Proposed rugby league club

The Central Coast Bears were a proposed professional rugby league club based on the Central Coast of New South Wales, Australia.

They were trying to be included in an expanded National Rugby League competition.

The proposed team would have played 11 games in Gosford and one game against Manly at North Sydney Oval, in the annual Heritage Round. Prominent rugby league personalities who have publicly backed the club include Phil Gould, Andrew Johns and Peter Sterling while support has also come from as high up as former M.H.R. for North Sydney, Joe Hockey.

==History==
In the mid to late 1990s, North Sydney were one of the first teams to consider relocation as the Super League war loomed. At the end of the 1998 NRL season, North Sydney at the time played their final game at North Sydney Oval with the club due to relocate to the Central Coast at the start of the 1999 NRL season. The move was delayed by construction issues and inclement weather at their new stadium. The North Sydney club were still confident of relocating to the Central Coast at the start of the 2000 NRL season. However, with the NRL's rationalisation policy, the club fell victim to this and ended up merging with the clubs arch-rivals Manly. The newly merged team Northern Eagles would play at the Central Coast Stadium between 2000 and 2002.
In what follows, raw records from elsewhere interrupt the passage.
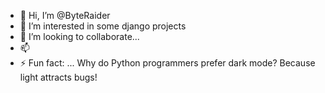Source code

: - 👋 Hi, I’m @ByteRaider
- 👀 I’m interested in some django projects
- 💞️ I’m looking to collaborate...
- 📫  
- ⚡ Fun fact: ...
Why do Python programmers prefer dark mode?
Because light attracts bugs!
<!---
ByteRaider/ByteRaider is a ✨ special ✨ repository because its `README.md` (this file) appears on your GitHub profile.
You can click the Preview link to take a look at your changes.
--->

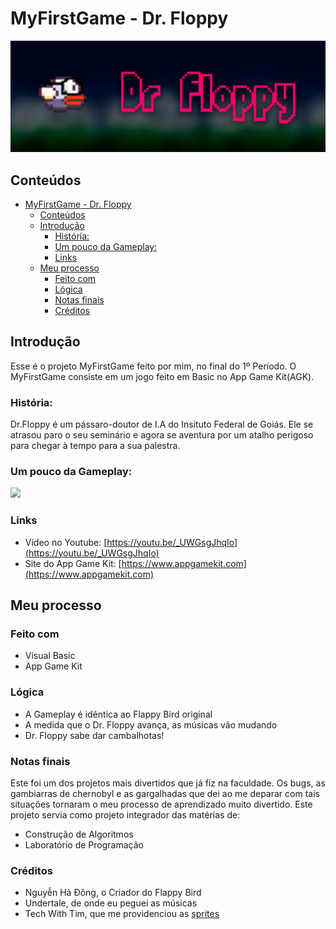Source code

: # MyFirstGame - Dr. Floppy

![](./banner.png)

## Conteúdos

- [MyFirstGame - Dr. Floppy](#myfirstgame---dr-floppy)
  - [Conteúdos](#conteúdos)
  - [Introdução](#introdução)
    - [História:](#história)
    - [Um pouco da Gameplay:](#um-pouco-da-gameplay)
    - [Links](#links)
  - [Meu processo](#meu-processo)
    - [Feito com](#feito-com)
    - [Lógica](#lógica)
    - [Notas finais](#notas-finais)
    - [Créditos](#créditos)

## Introdução
Esse é o projeto MyFirstGame feito por mim, no final do 1º Período. O MyFirstGame consiste em um jogo feito em Basic no App Game Kit(AGK).

### História:
Dr.Floppy é um pássaro-doutor de I.A do Insituto Federal de Goiás. Ele se atrasou paro o seu seminário e agora se aventura por um atalho perigoso para chegar à tempo para a sua palestra.

### Um pouco da Gameplay:

![](./floppy.gif)

### Links

- Vídeo no Youtube: [https://youtu.be/_UWGsgJhqIo](https://youtu.be/_UWGsgJhqIo)
- Site do App Game Kit: [https://www.appgamekit.com](https://www.appgamekit.com)

## Meu processo

### Feito com

- Visual Basic
- App Game Kit


### Lógica

- A Gameplay é idêntica ao Flappy Bird original
- A medida que o Dr. Floppy avança, as músicas vão mudando
- Dr. Floppy sabe dar cambalhotas!
### Notas finais

Este foi um dos projetos mais divertidos que já fiz na faculdade. Os bugs, as gambiarras de chernobyl e as gargalhadas que dei ao me deparar com tais situações tornaram o meu processo de aprendizado muito divertido. Este projeto servia como projeto integrador das matérias de: 
 - Construção de Algoritmos
 - Laboratório de Programação

### Créditos

- Nguyễn Hà Đông, o Criador do Flappy Bird
- Undertale, de onde eu peguei as músicas
- Tech With Tim, que me providenciou as [sprites](https://github.com/techwithtim/NEAT-Flappy-Bird/tree/master/imgs)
In 2006, the Central Coast were one of three bidders for the next team to be handed a NRL licence. The Gold Coast were ultimately successful in their bid, beating both the Central Coast and the Wellington Orcas.

In 2012, the NRL announced it was opening up talks about expansion again but ultimately decided to close negotiations until the end of 2014.

In 2018, Rugby League Commission chairman Peter Beattie declared that expansion was back on the NRL's agenda with Central Coast one of the teams mentioned.

On 11 November 2018, new North Sydney CEO, David Perry, said he was aiming at seeing a North Sydney/Central Coast bid come to fruition when the current television deal ends at the end of 2022. Perry suggested that the NRL should look at creating a promotion/relegation system similar to other sports around the world. Perry went on to say: "You need 12 and 12, so 24 key markets, and stricter criteria about those clubs around their funding model which means all of the 24 may not fit the top tier criteria, it may only be 16-18 franchises that make the cut, their catchment areas, their population, and their commercial growth, because currently I believe a lot of clubs haven’t been accountable as much as they should have. They’ve been too reliant on funding from the NRL and haven’t been measurable enough".

On 9 August 2019, rugby league "Immortal", Andrew Johns, said that having a team on the Central Coast would be a "no-brainer". Johns went on to say "I think it’s a must, We keep talking about Perth, but it’s so far away I imagine the costs would be astronomical getting everyone over there and back. At the Central Coast they have a stadium up there and they have a huge junior base. There are so many players play up there, so you can get the best kids aspiring to play for the Central Coast".

On 25 September 2019, Australian entrepreneur John Singleton spoke to former NRL player Matthew Johns about a team being placed on the Central Coast. Singleton said "We had the players and the lifestyle on the Central Coast once you get people up there they go: 'wow, how good’s this'. I can live on the beach". Singleton then spoke about the Gold Coast Titans and how their bid beat Singleton's initial bid for a Central Coast team in 2006 saying "They had no money and no stadium, and we did have a stadium built for North Sydney. And was a year late, that’s all. And we had a $50 million bank guarantee, so we would have been strong. It made sense to relocate one of the Sydney teams to the Central Coast".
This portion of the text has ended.